Seymour contemplatively took out his phone, waiting its customary agonizingly long time for it to load anything, and took a few pictures of the plant at its new size from different angles before writing down how many drops of blood he had given it and mentally vowing to remember to convert that into reportable measurements tomorrow before school. School… that conversation with Audrey… oh God… Seymour moved to take care of the rest of his plants after a delay, pausing at a pot of pink lilies. Audrey had said her volleyball team was called the Pink Lilies, so she probably liked them.

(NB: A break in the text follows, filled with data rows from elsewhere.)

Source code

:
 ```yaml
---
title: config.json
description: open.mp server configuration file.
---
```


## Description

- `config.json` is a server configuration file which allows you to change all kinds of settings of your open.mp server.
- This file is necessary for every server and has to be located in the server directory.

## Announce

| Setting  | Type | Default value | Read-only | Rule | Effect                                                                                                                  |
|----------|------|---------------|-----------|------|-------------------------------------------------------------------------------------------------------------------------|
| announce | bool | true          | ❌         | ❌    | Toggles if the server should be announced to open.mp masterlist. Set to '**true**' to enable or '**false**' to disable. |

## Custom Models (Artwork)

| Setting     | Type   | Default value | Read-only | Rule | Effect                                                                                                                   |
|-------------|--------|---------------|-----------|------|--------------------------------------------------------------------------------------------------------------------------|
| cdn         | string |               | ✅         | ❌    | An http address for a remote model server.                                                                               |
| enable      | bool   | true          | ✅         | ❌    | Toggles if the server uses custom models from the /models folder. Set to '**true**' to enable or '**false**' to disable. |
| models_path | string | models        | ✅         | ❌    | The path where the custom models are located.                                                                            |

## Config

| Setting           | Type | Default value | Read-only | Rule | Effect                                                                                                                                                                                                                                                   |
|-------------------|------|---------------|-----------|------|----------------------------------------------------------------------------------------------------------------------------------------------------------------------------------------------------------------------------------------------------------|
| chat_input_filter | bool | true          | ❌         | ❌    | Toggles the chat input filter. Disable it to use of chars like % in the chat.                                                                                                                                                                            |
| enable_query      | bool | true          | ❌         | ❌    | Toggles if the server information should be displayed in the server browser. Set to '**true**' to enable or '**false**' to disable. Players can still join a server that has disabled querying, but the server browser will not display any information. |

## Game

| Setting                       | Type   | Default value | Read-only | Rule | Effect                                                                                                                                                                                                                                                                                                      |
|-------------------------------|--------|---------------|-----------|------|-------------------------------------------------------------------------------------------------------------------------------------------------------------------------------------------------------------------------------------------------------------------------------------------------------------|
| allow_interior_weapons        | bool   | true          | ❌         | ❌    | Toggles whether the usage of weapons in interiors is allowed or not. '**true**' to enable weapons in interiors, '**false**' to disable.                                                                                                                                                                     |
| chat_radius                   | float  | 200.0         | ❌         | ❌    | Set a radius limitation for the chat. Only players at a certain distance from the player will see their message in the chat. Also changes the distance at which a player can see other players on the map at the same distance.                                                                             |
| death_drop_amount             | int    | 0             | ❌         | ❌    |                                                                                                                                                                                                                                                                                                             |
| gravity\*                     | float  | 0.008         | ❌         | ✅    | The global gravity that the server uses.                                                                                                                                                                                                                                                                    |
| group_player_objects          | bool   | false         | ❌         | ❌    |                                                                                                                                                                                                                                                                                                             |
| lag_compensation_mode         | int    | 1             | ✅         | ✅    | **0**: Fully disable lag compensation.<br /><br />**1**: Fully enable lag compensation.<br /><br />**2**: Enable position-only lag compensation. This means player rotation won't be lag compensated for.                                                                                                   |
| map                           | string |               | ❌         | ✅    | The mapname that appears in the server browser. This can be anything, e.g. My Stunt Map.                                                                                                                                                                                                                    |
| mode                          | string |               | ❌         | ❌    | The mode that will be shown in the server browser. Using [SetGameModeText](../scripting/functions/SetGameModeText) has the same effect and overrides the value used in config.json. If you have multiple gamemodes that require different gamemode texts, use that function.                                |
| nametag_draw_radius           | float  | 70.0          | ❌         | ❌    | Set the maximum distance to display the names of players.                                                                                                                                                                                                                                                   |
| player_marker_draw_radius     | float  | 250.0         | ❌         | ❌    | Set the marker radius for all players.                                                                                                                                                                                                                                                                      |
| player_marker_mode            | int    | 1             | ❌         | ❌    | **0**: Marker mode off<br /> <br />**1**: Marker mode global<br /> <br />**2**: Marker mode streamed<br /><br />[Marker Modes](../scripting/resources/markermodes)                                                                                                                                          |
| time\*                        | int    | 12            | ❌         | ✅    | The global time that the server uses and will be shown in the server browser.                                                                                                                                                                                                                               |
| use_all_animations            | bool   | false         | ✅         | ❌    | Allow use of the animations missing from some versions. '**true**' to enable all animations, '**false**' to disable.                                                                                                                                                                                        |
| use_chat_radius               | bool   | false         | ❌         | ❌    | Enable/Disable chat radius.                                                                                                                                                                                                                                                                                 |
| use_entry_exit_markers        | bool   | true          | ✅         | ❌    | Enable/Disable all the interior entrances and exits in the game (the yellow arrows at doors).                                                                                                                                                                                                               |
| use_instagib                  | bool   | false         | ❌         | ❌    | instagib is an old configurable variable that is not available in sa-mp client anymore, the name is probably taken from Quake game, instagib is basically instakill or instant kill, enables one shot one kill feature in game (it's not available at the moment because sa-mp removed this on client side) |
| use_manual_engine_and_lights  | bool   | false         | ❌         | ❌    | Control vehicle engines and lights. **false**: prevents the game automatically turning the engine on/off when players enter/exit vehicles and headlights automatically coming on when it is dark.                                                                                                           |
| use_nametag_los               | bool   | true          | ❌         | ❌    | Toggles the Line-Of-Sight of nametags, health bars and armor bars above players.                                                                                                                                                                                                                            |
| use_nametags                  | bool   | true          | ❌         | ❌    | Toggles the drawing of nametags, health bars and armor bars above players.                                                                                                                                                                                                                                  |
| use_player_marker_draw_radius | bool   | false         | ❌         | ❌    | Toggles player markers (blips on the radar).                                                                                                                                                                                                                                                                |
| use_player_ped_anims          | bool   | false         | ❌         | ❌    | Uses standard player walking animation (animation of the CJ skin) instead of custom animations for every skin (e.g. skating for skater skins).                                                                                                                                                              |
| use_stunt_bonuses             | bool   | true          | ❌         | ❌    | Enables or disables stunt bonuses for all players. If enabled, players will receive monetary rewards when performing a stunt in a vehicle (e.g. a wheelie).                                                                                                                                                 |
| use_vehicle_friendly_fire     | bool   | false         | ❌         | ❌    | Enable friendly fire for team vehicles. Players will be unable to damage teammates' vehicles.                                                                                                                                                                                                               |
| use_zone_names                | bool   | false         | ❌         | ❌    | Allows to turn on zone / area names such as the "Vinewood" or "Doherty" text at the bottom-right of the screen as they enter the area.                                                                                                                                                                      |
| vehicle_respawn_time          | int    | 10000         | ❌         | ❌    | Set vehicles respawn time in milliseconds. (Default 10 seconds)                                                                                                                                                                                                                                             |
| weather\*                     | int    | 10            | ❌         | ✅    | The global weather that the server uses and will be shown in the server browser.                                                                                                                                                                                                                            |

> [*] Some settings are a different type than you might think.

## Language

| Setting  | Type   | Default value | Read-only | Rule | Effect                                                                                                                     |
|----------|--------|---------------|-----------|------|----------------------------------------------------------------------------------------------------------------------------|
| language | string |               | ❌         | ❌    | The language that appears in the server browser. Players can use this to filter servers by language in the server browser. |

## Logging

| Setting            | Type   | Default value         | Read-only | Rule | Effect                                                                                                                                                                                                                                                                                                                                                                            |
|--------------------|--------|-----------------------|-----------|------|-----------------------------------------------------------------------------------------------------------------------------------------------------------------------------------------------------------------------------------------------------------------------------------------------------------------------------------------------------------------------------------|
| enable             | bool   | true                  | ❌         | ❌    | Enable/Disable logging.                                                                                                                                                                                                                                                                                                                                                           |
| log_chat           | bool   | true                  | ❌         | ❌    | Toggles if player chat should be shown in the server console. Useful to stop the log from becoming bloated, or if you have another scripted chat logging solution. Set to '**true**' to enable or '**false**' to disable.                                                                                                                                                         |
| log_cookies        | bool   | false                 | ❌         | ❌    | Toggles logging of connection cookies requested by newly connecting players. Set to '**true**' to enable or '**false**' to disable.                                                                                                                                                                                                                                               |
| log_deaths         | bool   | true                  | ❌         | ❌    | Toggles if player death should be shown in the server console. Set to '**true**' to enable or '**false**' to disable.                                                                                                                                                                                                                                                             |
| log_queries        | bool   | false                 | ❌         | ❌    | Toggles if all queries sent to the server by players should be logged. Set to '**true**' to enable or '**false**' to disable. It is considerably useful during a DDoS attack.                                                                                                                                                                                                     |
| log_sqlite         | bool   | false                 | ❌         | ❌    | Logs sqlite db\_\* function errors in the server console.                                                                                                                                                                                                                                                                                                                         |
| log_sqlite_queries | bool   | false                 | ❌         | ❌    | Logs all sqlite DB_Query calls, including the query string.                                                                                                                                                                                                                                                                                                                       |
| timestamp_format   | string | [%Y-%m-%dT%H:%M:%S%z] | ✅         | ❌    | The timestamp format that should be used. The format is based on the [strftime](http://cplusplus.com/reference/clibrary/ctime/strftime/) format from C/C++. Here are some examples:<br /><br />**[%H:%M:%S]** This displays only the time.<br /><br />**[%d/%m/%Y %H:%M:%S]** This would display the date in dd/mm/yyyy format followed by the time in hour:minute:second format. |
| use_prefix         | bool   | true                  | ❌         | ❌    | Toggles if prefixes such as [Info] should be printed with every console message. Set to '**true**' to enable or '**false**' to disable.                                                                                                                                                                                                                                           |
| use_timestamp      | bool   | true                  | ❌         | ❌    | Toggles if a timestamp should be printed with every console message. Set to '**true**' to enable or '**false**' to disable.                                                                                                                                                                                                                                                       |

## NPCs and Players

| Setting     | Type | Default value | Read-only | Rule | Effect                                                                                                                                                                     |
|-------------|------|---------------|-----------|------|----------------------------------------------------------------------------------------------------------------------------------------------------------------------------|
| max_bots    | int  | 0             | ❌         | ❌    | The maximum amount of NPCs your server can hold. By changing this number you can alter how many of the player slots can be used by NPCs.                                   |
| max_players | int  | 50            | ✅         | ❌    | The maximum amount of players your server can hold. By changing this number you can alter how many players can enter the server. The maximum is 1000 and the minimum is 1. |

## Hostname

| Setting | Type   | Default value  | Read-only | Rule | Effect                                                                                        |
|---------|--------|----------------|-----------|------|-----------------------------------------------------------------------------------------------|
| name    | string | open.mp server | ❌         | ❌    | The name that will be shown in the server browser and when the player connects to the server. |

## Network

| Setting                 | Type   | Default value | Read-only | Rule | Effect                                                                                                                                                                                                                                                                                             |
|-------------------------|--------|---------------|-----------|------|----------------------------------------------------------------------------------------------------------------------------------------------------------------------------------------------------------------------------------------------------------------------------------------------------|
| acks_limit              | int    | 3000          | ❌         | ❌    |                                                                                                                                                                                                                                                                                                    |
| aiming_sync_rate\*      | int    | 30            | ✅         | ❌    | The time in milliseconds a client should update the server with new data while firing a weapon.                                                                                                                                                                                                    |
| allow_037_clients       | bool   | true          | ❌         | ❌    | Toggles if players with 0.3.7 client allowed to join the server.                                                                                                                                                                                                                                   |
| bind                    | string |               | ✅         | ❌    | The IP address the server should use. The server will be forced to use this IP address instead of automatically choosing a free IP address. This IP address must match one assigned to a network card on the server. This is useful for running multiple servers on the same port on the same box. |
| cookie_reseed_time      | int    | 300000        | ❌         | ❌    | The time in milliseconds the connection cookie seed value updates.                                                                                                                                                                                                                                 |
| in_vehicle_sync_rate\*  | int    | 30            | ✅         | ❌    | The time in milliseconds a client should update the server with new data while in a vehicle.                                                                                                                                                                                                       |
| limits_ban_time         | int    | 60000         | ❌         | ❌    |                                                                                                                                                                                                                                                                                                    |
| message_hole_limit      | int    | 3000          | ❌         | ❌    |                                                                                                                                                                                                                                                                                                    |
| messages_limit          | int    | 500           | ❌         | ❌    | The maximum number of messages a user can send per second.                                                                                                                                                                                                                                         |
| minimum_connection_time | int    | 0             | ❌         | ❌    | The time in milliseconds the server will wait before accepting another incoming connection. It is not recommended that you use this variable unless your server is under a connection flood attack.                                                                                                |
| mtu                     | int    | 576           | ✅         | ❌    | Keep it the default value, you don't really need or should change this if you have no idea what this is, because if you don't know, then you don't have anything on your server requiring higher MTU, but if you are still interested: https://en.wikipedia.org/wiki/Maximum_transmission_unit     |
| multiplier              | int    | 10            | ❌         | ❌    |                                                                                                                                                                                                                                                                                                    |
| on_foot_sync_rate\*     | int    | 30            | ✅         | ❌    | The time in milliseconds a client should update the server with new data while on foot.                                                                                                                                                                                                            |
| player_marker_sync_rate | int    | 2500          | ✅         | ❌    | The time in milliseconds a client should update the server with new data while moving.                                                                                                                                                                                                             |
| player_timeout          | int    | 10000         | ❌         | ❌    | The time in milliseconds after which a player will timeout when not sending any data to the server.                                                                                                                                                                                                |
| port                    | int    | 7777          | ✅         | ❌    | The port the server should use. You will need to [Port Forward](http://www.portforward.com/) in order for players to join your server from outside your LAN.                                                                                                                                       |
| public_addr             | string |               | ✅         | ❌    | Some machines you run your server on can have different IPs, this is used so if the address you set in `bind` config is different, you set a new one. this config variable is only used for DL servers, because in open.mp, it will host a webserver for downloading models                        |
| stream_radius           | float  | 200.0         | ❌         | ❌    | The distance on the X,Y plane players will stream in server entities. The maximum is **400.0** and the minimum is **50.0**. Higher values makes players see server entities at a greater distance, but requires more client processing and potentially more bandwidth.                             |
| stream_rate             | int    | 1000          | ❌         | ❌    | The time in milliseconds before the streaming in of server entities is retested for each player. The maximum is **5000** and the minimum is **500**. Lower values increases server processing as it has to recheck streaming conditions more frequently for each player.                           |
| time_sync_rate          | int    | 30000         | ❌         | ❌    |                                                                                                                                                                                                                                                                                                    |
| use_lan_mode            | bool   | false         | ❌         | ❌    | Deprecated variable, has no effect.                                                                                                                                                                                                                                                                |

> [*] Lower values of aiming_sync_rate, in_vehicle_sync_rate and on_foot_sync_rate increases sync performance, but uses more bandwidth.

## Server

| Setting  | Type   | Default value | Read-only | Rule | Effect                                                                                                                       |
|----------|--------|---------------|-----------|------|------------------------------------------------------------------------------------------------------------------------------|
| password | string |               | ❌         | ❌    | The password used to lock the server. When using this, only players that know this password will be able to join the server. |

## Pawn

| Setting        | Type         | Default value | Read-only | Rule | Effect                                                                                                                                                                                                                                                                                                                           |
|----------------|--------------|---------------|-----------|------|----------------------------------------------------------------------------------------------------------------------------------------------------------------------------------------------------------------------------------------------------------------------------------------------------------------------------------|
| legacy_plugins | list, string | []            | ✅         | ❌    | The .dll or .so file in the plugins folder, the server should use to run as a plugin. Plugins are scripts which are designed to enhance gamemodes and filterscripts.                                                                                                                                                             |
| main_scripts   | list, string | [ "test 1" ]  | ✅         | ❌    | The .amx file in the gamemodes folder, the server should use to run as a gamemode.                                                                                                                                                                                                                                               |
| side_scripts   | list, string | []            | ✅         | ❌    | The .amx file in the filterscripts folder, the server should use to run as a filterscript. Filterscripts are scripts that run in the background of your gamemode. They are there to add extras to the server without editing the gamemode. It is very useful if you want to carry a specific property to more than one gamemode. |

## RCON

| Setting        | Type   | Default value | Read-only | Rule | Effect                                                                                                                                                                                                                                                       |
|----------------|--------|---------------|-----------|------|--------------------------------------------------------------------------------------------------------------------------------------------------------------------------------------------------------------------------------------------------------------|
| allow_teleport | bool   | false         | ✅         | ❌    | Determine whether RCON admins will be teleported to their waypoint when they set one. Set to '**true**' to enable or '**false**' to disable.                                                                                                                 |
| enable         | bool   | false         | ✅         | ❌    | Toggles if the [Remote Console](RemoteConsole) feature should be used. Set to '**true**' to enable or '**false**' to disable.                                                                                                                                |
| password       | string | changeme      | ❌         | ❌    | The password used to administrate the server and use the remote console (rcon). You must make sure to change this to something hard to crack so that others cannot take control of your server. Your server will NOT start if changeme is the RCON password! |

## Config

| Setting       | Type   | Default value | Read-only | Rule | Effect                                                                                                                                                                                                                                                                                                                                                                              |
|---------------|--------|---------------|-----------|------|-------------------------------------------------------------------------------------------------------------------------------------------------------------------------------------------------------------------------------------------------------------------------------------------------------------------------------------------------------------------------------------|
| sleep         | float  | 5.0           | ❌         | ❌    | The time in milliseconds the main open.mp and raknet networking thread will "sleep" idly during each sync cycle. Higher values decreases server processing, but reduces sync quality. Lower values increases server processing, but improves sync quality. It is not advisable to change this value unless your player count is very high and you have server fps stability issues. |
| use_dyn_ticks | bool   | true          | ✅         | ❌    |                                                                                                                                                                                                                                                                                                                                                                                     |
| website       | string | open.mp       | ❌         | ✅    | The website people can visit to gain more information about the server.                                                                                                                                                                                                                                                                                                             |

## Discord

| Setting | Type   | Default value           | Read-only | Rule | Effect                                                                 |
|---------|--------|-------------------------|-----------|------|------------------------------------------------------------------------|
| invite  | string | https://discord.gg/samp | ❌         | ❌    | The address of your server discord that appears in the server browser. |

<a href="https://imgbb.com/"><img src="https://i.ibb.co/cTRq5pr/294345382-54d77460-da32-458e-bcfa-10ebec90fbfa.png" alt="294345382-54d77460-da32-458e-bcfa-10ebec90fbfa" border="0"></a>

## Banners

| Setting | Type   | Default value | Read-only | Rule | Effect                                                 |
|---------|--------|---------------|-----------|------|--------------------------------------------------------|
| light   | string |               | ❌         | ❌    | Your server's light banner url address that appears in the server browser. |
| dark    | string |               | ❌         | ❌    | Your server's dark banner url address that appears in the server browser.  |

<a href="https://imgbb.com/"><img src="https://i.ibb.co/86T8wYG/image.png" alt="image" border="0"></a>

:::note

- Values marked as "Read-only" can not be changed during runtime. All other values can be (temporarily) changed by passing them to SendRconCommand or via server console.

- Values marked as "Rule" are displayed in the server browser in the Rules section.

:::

Maybe a gift of them would help him to restore his good standing with her and celebrate the win she and her team had certainly just achieved… Seymour quickly tended to the others before moving back towards them, giving them water and the minerals they needed and making, labeling, and placing packets of said nutrients in their pot along with a ribbon he had grabbed from the floral arranging station upstairs and wrapped around it. He didn't know why, but a green ribbon seemed particularly fitting for her. Seymour inspected his handiwork, feeling his nerves calm down slightly despite his seemingly complete lack of skill at tying decent looking bows.